Por Juliana Gomes Miranda e Maria Victoria Hernandez Lerner
Este artigo, produzido como parte do plano de trabalho e estratégia do Processo de Articulação e Diálogo Internacional – PAD, tem como objetivo explicar o processo de efetividade do direito à consulta e consentimento nos termos da Convenção nº 169 da Organização Internacional do Trabalho (OIT), a partir da formulação de protocolos comunitários e autônomos de povos indígenas e povos e comunidades tradicionais no Brasil, seus contextos de lutas e disputas nos territórios e no plano institucional.
Em 2018, o PAD publicou artigo intitulado “Situação atual no Brasil em relação à regulamentação dos processos consultivos da Convenção nº 169 da OIT”, que retratava o estado da arte sobre a implementação da Convenção, apontando os desafios de contexto que se avizinhavam. A publicação atual, além de beber muito dessa produção, ao lançar luz para um contexto institucional e político bastante diferente daquele, reúne informações que também retratarão as tentativas de regulamentação dos procedimentos de consulta do governo federal e de governos estaduais, como as experiências do Pará, Maranhão, Paraná e Minas Gerais. Essas tentativas foram equivocadas, pois de alguma forma falharam em preceitos básicos de um processo de construção e tomada de decisão com povos indígenas, povos e comunidades tradicionais.
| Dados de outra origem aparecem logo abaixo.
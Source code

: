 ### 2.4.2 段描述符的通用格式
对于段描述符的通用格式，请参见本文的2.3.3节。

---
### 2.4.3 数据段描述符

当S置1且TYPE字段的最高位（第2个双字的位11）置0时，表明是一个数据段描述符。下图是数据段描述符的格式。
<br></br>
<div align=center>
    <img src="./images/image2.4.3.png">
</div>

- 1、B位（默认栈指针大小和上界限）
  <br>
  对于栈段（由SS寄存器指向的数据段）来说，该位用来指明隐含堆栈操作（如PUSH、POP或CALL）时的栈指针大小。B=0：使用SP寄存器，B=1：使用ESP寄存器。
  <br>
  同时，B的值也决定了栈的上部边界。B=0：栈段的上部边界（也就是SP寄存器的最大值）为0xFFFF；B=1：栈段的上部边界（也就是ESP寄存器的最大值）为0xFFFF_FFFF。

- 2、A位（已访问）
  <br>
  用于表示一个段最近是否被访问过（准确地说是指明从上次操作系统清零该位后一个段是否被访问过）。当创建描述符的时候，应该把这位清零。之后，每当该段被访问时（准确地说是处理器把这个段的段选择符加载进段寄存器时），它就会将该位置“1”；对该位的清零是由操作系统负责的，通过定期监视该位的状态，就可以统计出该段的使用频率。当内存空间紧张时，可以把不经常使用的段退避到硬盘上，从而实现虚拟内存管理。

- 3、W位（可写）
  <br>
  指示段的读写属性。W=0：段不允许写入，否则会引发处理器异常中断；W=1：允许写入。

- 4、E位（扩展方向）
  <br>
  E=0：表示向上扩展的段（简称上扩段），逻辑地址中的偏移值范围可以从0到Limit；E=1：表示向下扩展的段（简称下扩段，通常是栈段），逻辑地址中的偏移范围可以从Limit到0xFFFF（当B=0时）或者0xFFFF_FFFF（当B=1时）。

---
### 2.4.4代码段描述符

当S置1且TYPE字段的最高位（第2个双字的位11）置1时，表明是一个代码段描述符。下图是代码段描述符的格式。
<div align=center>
Se de um lado o contexto institucional e político brasileiro, sobretudo no plano federal, ameaça violentamente os direitos humanos e territoriais de povos e comunidades, com precarização do serviço público e desmantelamento de políticas públicas voltadas para esses grupos e para áreas protegidas, de outro, tem-se uma rede ativa e em plena articulação entre os sujeitos de direito da Convenção nº 169, organizações e entidades da sociedade civil, do meio acadêmico e de entidades da cooperação internacional. Esses atores têm demonstrado ao Estado e à comunidade internacional como foi acertada a decisão de promover debates informativos sobre os direitos dispostos na Convenção, em especial sobre o direito à consulta e ao consentimento.
Tal investimento vai além de qualificar e compreender a riqueza processual do direito de decidir, promovendo também a concretização e efetividade desse direito. Apesar de algumas experiências precursoras em processos similares, como foi o caso das quebradeiras de coco babaçu (em 2012) e das raizeiras do cerrado (2014), o processo coletivo do povo Indígena Wajãpi é pioneiro na construção e publicação do “Protocolo Autônomo de Consulta e Consentimento Wajãpi”. Entendendo sua importância para a inauguração de um novo paradigma em jusdiversidade no Brasil, trabalhamos o caso com o ânimo de retratar suas motivações, sua construção e seu momento atual de implementação. Em paralelo, miramos também para os Protocolos Comunitários de Consulta da Serra do Espinhaço (MG), experiência que, ao interagir com as comunidades de Apanhadoras e Apanhadores de Flor e Quilombolas, resulta em processos particulares de produção de protocolos. Essas singularidades se encontram num ponto comum, a panha de flor.
Mesmo que grande parte desses processos insurgentes de efetivação do direito à consulta, que são os protocolos comunitários, ocorra cercada por contextos ameaçadores, de intervenções em seus territórios, sobretudo pela sanha exploratória, baseada na indiscriminada extração de recursos naturais, os protocolos são instrumentos normativos capazes também de exprimir outros olhares para o desenvolvimento, baseados no direito da natureza, no pluralismo jurídico comunitário e no bem viver, conceituado por Acosta (2016) como “um processo proveniente da matriz comunitária de povos que vivem em harmonia com a natureza”. Evidentemente, há desafios que persistem, a começar no campo institucional e político atual. Especificamente quanto aos protocolos comunitários, há ainda um campo a se conquistar e desafios a superar: o reconhecimento jurídico desses instrumentos, os papéis dos atores envolvidos, as matérias que obrigam à consulta, como medidas legislativas, a dimensão federativa normatizadora e a legitimação dos protocolos enquanto expressão de autodeterminação dos povos sujeitos de direitos.
Que este texto possa auxiliar em processos de incidência no Brasil, junto a organizações da sociedade civil e sujeitos de direito, bem como no sistema de justiça e poderes executivos e legislativos, sem perder de vista a estratégica dimensão internacional para o tema.